= Stephen Reay =

19th-century Scottish academic and clergyman

Stephen Reay (29 March 1782 – 20 January 1861) was a Scottish academic and clergyman, who was Laudian Professor of Arabic from 1840 until his death.

==Life==
Reay was the only child of a Scottish clergyman, John Reay, and was born in Montrose, Angus, on 29 March 1782, which was Good Friday. He studied at the University of Edinburgh with the philosopher Dugald Stewart, graduating in 1802. He was ordained at Chester Cathedral in 1806 before serving as a curate in Shotwick, Cheshire, and then in Haslingden, Lancashire, where he met Eleonara Hargreave, who he later married.

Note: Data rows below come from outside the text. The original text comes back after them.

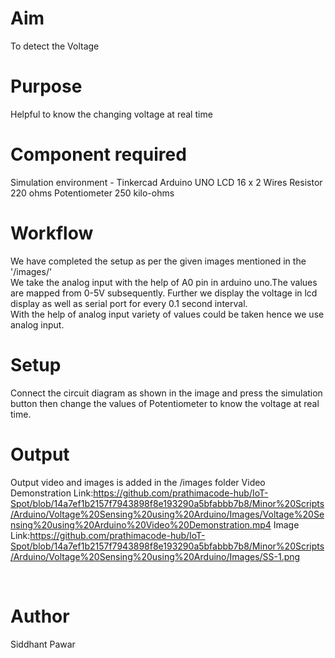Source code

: # Aim
To detect the Voltage
<br>

# Purpose
Helpful to know the changing voltage at real time
<br>

# Component required
Simulation environment - Tinkercad
Arduino UNO
LCD 16 x 2 
Wires
Resistor 220 ohms 
Potentiometer 250 kilo-ohms
<br>


# Workflow
We have completed the setup as per the given images mentioned in the '/images/'<br>
We take the analog input with the help of A0 pin in arduino uno.The values are mapped from 0-5V subsequently. Further we display the voltage in lcd display as well as serial port for every 0.1 second interval.<br>With the help of analog input variety of values could be taken hence we use analog input.
<br>

# Setup 
Connect the circuit diagram as shown in the image and press the simulation button then change the values of Potentiometer to know the voltage at real time.

# Output

Output video and images is added in the /images folder
Video Demonstration Link:https://github.com/prathimacode-hub/IoT-Spot/blob/14a7ef1b2157f7943898f8e193290a5bfabbb7b8/Minor%20Scripts/Arduino/Voltage%20Sensing%20using%20Arduino/Images/Voltage%20Sensing%20using%20Arduino%20Video%20Demonstration.mp4
Image Link:https://github.com/prathimacode-hub/IoT-Spot/blob/14a7ef1b2157f7943898f8e193290a5bfabbb7b8/Minor%20Scripts/Arduino/Voltage%20Sensing%20using%20Arduino/Images/SS-1.png

<br>

# Author
Siddhant Pawar
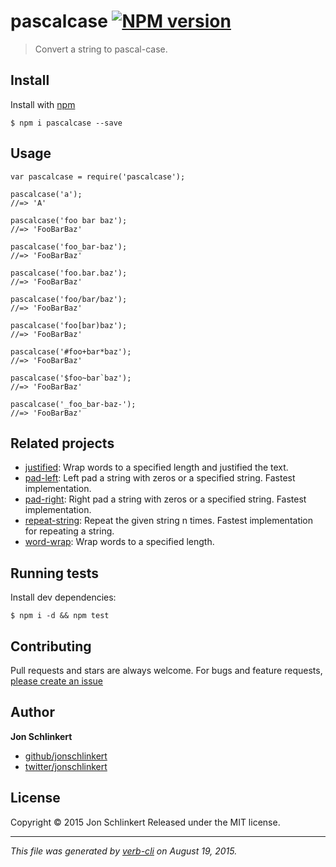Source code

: <h1 id="pascalcase-%21npm-version">pascalcase <a href="http://badge.fury.io/js/pascalcase"><img src="https://badge.fury.io/js/pascalcase.svg" alt="NPM version" /></a></h1>

<blockquote>
  <p>Convert a string to pascal-case.</p>
</blockquote>

<h2 id="install">Install</h2>

<p>Install with <a href="https://www.npmjs.com/">npm</a></p>

<pre><code class="sh">$ npm i pascalcase --save
</code></pre>

<h2 id="usage">Usage</h2>

<pre><code class="js">var pascalcase = require('pascalcase');

pascalcase('a');
//=&gt; 'A'

pascalcase('foo bar baz');
//=&gt; 'FooBarBaz'

pascalcase('foo_bar-baz');
//=&gt; 'FooBarBaz'

pascalcase('foo.bar.baz');
//=&gt; 'FooBarBaz'

pascalcase('foo/bar/baz');
//=&gt; 'FooBarBaz'

pascalcase('foo[bar)baz');
//=&gt; 'FooBarBaz'

pascalcase('#foo+bar*baz');
//=&gt; 'FooBarBaz'

pascalcase('$foo~bar`baz');
//=&gt; 'FooBarBaz'

pascalcase('_foo_bar-baz-');
//=&gt; 'FooBarBaz'
</code></pre>

<h2 id="related-projects">Related projects</h2>

<ul>
<li><a href="https://github.com/jonschlinkert/justified">justified</a>: Wrap words to a specified length and justified the text.</li>
<li><a href="https://github.com/jonschlinkert/pad-left">pad-left</a>: Left pad a string with zeros or a specified string. Fastest implementation.</li>
<li><a href="https://github.com/jonschlinkert/pad-right">pad-right</a>: Right pad a string with zeros or a specified string. Fastest implementation.</li>
<li><a href="https://github.com/jonschlinkert/repeat-string">repeat-string</a>: Repeat the given string n times. Fastest implementation for repeating a string.</li>
<li><a href="https://github.com/jonschlinkert/word-wrap">word-wrap</a>: Wrap words to a specified length.</li>
</ul>

<h2 id="running-tests">Running tests</h2>

<p>Install dev dependencies:</p>

<pre><code class="sh">$ npm i -d &amp;&amp; npm test
</code></pre>

<h2 id="contributing">Contributing</h2>

<p>Pull requests and stars are always welcome. For bugs and feature requests, <a href="https://github.com/jonschlinkert/pascalcase/issues/new">please create an issue</a></p>

<h2 id="author">Author</h2>

<p><strong>Jon Schlinkert</strong></p>

<ul>
<li><a href="https://github.com/jonschlinkert">github/jonschlinkert</a></li>
<li><a href="http://twitter.com/jonschlinkert">twitter/jonschlinkert</a></li>
</ul>

<h2 id="license">License</h2>

<p>Copyright © 2015 Jon Schlinkert
Released under the MIT license.</p>

<hr />

<p><em>This file was generated by <a href="https://github.com/assemble/verb-cli">verb-cli</a> on August 19, 2015.</em></p>
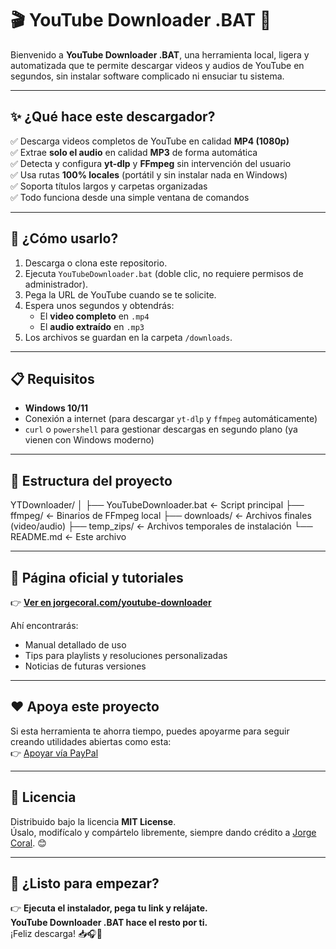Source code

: # 🎬 YouTube Downloader .BAT 🚀

Bienvenido a **YouTube Downloader .BAT**, una herramienta local, ligera y automatizada que te permite descargar videos y audios de YouTube en segundos, sin instalar software complicado ni ensuciar tu sistema.

---

## ✨ ¿Qué hace este descargador?

✅ Descarga videos completos de YouTube en calidad **MP4 (1080p)**  
✅ Extrae **solo el audio** en calidad **MP3** de forma automática  
✅ Detecta y configura **yt-dlp** y **FFmpeg** sin intervención del usuario  
✅ Usa rutas **100% locales** (portátil y sin instalar nada en Windows)  
✅ Soporta títulos largos y carpetas organizadas  
✅ Todo funciona desde una simple ventana de comandos

---

## 🚀 ¿Cómo usarlo?

1. Descarga o clona este repositorio.
2. Ejecuta `YouTubeDownloader.bat` (doble clic, no requiere permisos de administrador).
3. Pega la URL de YouTube cuando se te solicite.
4. Espera unos segundos y obtendrás:
   - El **video completo** en `.mp4`
   - El **audio extraído** en `.mp3`
5. Los archivos se guardan en la carpeta `/downloads`.

---

## 📋 Requisitos

- **Windows 10/11**
- Conexión a internet (para descargar `yt-dlp` y `ffmpeg` automáticamente)
- `curl` o `powershell` para gestionar descargas en segundo plano (ya vienen con Windows moderno)

---

## 🧰 Estructura del proyecto

YTDownloader/
│
├── YouTubeDownloader.bat ← Script principal
├── ffmpeg/ ← Binarios de FFmpeg local
├── downloads/ ← Archivos finales (video/audio)
├── temp_zips/ ← Archivos temporales de instalación
└── README.md ← Este archivo

---

## 🌟 Página oficial y tutoriales

👉 [**Ver en jorgecoral.com/youtube-downloader**](https://jorgecoral.com/youtube-downloader)

Ahí encontrarás:
- Manual detallado de uso
- Tips para playlists y resoluciones personalizadas
- Noticias de futuras versiones

---

## ❤️ Apoya este proyecto

Si esta herramienta te ahorra tiempo, puedes apoyarme para seguir creando utilidades abiertas como esta:  
👉 [Apoyar vía PayPal](https://paypal.me/jorgecoralt)

---

## 📄 Licencia

Distribuido bajo la licencia **MIT License**.  
Úsalo, modifícalo y compártelo libremente, siempre dando crédito a [Jorge Coral](https://jorgecoral.com). 😊

---

## 🎯 ¿Listo para empezar?

👉 **Ejecuta el instalador, pega tu link y relájate.  
YouTube Downloader .BAT hace el resto por ti.**  
¡Feliz descarga! 📥🎧🚀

He studied at the University of Oxford, matriculating at St Alban Hall, Oxford in 1814, obtaining a Bachelor of Arts degree in 1817, his Master of Arts degree in 1823 and his Bachelor of Divinity degree in 1841. He acted as Vice-Principal of St Alban Hall for some years, and was appointed Laudian Professor of Arabic in 1840. He published little, although contemporaries praised his scholarship. He wrote a pamphlet, "Observations on the defence of the Church Missionary Society against the objections of the Archdeacon of Bath" (1818) under the pseudonym "Pileus Quadratus", and edited two texts, Narratio de Josepho e sacro codice (1822) and Textus Hebraicus (1840).

Reay was appointed Under-Librarian at the Bodleian Library in 1828 by Bulkeley Bandinel, the university librarian. He was in charge of oriental books. Reay held the professorship until his death, and remained at the Bodleian until retiring with a pension in 1860. Colleagues at the library fondly remembered "his habits of pottering around the library in search of his spectacles and hovering over hot-air gratings in search of warmth". He was also curate for a time of the church of St Peter-le-Bailey, Oxford.

He was remembered for his "kindness of heart and courtesy of manner", and was described in an obituary as "a most genuine Christian character" and one who was "never heard to utter an unkind word of anybody". His health declined in his later years and he died on 20 February 1861, 19 days after his wife. He was buried in St Sepulchre's Cemetery, Oxford, alongside his wife.